Saturday, May 3, 2014

Rye Whiskey, Rye Whiskey, Rye Whiskey I Cry

Went out to watch the Derby and grab a Mint Julep like a good Maryland girl. Upon arrival to the bar I realized I forgot the Mint Julep cups. I had to run home in ye old flip flops to grab the cups and head back to the bar before the start of the race. In the meantime, another bar patron ran to the neighborhood garden and cut some fresh mint. Unfortunately, Julep overdose caused me to erase the beautiful picture of the freshly prepared Julep.

Being a true Marylander, I ordered my Julep with Rye Whiskey (receiving due kudos from the bartender for my home state pride). Ma mere went the southern route and ordered her's with bourbon. After sampling each other's we decided that we preferred our respective juleps better.



From the Baltimore Sun:
"Muddling the Mint Julep" by Rob Kasper  was an excellent choice of subject and had some excellent technical information but contained some bad history.
Where Mr.
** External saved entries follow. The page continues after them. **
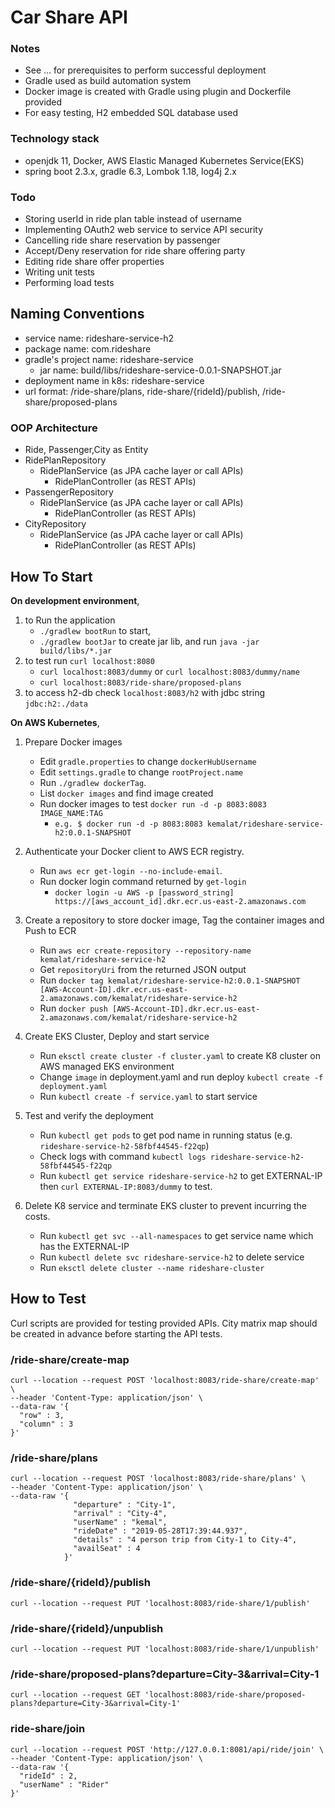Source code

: # Car Share API

### Notes
- See ... for prerequisites to perform successful deployment 
- Gradle used as build automation system
- Docker image is created with Gradle using plugin and Dockerfile provided
- For easy testing, H2 embedded SQL database used 

### Technology stack

- openjdk 11, Docker, AWS Elastic Managed Kubernetes Service(EKS)
- spring boot 2.3.x, gradle 6.3, Lombok 1.18, log4j 2.x

### Todo
- Storing userId in ride plan table instead of username
- Implementing OAuth2 web service to service API security
- Cancelling ride share reservation by passenger
- Accept/Deny reservation for ride share offering party
- Editing ride share offer properties
- Writing unit tests
- Performing load tests

## Naming Conventions

- service name: rideshare-service-h2
- package name: com.rideshare
- gradle's project name: rideshare-service
    - jar name: build/libs/rideshare-service-0.0.1-SNAPSHOT.jar
- deployment name in k8s: rideshare-service
- url format: /ride-share/plans, ride-share/{rideId}/publish, /ride-share/proposed-plans
    
### OOP Architecture

- Ride, Passenger,City as Entity
- RidePlanRepository
    - RidePlanService (as JPA cache layer or call APIs)
        - RidePlanController (as REST APIs)
- PassengerRepository
    - RidePlanService (as JPA cache layer or call APIs)
        - RidePlanController (as REST APIs)
- CityRepository
    - RidePlanService (as JPA cache layer or call APIs)
        - RidePlanController (as REST APIs)

## How To Start

**On development environment**, 


1. to Run the application <br>
   * `./gradlew bootRun` to start,
   * `./gradlew bootJar` to create jar lib, and run `java -jar build/libs/*.jar`
2. to test run `curl localhost:8080`
   * `curl localhost:8083/dummy` or `curl localhost:8083/dummy/name`
   * `curl localhost:8083/ride-share/proposed-plans`
3. to access h2-db check `localhost:8083/h2`  with jdbc string `jdbc:h2:./data`

**On AWS Kubernetes**,

1. Prepare Docker images 
    - Edit `gradle.properties` to change `dockerHubUsername`
    - Edit `settings.gradle` to change `rootProject.name`
    - Run `./gradlew dockerTag`. 
    - List  `docker images` and find image created 
    - Run docker images to test `docker run -d -p 8083:8083 IMAGE_NAME:TAG`
       - `e.g. $ docker run -d -p 8083:8083 kemalat/rideshare-service-h2:0.0.1-SNAPSHOT`

2. Authenticate your Docker client to AWS ECR registry.
    - Run `aws ecr get-login --no-include-email`. 
    - Run docker login command returned by `get-login ` 
       - `docker login -u AWS -p [password_string] https://[aws_account_id].dkr.ecr.us-east-2.amazonaws.com`

3. Create a repository to store docker image, Tag the container images and Push to ECR
    - Run `aws ecr create-repository --repository-name kemalat/rideshare-service-h2`
    - Get `repositoryUri` from the returned JSON output
    - Run `docker tag kemalat/rideshare-service-h2:0.0.1-SNAPSHOT [AWS-Account-ID].dkr.ecr.us-east-2.amazonaws.com/kemalat/rideshare-service-h2`
    - Run `docker push [AWS-Account-ID].dkr.ecr.us-east-2.amazonaws.com/kemalat/rideshare-service-h2`
   
4. Create EKS Cluster, Deploy and start service
    - Run `eksctl create cluster -f cluster.yaml` to create K8 cluster on AWS managed EKS environment
    - Change `image` in deployment.yaml and run deploy `kubectl create -f deployment.yaml`
    - Run `kubectl create -f service.yaml` to start service

5. Test and verify the deployment
    - Run `kubectl get pods` to get pod name in running status (e.g. `rideshare-service-h2-58fbf44545-f22qp`)
    - Check logs with command `kubectl logs rideshare-service-h2-58fbf44545-f22qp`
    - Run `kubectl get service rideshare-service-h2` to get EXTERNAL-IP then `curl EXTERNAL-IP:8083/dummy` to test.

6. Delete K8 service and terminate EKS cluster to prevent incurring the costs.
    - Run `kubectl get svc --all-namespaces` to get service name which has the EXTERNAL-IP
    - Run `kubectl delete svc rideshare-service-h2` to delete service 
    - Run `eksctl delete cluster --name rideshare-cluster`

## How to Test 

Curl scripts are provided for testing provided APIs. City matrix map should be created in advance
before starting the API tests.

### /ride-share/create-map

```
curl --location --request POST 'localhost:8083/ride-share/create-map' \
--header 'Content-Type: application/json' \
--data-raw '{
  "row" : 3,
  "column" : 3
}'
```

### /ride-share/plans

```
curl --location --request POST 'localhost:8083/ride-share/plans' \
--header 'Content-Type: application/json' \
--data-raw '{
              "departure" : "City-1",
              "arrival" : "City-4",
              "userName" : "kemal",
              "rideDate" : "2019-05-28T17:39:44.937",
              "details" : "4 person trip from City-1 to City-4",
              "availSeat" : 4
            }'
```

### /ride-share/{rideId}/publish

```
curl --location --request PUT 'localhost:8083/ride-share/1/publish'
```

### /ride-share/{rideId}/unpublish

```
curl --location --request PUT 'localhost:8083/ride-share/1/unpublish'
```

### /ride-share/proposed-plans?departure=City-3&arrival=City-1

```
curl --location --request GET 'localhost:8083/ride-share/proposed-plans?departure=City-3&arrival=City-1'
```

### ride-share/join

```
curl --location --request POST 'http://127.0.0.1:8081/api/ride/join' \
--header 'Content-Type: application/json' \
--data-raw '{
  "rideId" : 2,
  "userName" : "Rider"
}'
```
Kasper went wrong was to side with an identified "Kentucky Colonel," Mr. Cobb, instead of a renowned local Maryland expert, H. L. Mencken, on the right choice of whiskey for an historic mint julep The right choice was and is rye whiskey. At the end of the American Revolution, Kentucky wasn't even a state while Maryland already had 159 years of experience in the refined (as well as unrefined) drinking of ardent spirits. It was rye that Marylanders used in their mint juleps at a time when the drinking of bourbon was in its infancy (if it was invented at all in this early period).
Over time the upstarts from the Kentucky region have endeavored to take over the legacy of this fabled drink with superior publicity, the success of which is evident by Mr. Kasper falling for it. But a true mint julep starts with rye. Aye.